## Saved entries
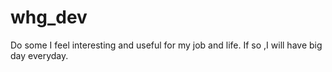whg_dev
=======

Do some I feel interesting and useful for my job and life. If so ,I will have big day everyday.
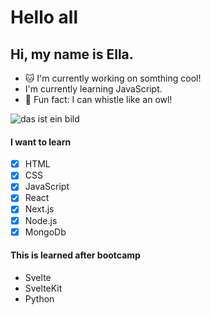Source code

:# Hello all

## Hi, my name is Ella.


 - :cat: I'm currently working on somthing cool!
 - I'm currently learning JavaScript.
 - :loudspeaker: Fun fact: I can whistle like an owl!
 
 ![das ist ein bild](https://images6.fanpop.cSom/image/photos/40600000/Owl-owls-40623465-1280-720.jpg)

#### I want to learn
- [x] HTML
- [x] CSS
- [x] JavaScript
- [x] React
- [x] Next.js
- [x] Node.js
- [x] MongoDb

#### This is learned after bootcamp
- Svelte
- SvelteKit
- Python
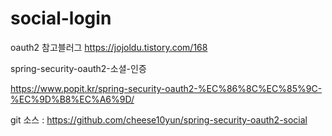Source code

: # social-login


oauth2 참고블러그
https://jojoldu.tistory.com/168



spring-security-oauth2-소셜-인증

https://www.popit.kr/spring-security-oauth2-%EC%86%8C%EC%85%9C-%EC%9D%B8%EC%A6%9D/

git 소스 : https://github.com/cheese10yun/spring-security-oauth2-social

## WORK INSTRUCTION
Could you print, exactly and with nothing else, the lines from the one containing "oauth2 참고블러그" through the last line of the records above?

## WRITTEN RESPONSE
oauth2 참고블러그
https://jojoldu.tistory.com/168



spring-security-oauth2-소셜-인증

https://www.popit.kr/spring-security-oauth2-%EC%86%8C%EC%85%9C-%EC%9D%B8%EC%A6%9D/

git 소스 : https://github.com/cheese10yun/spring-security-oauth2-social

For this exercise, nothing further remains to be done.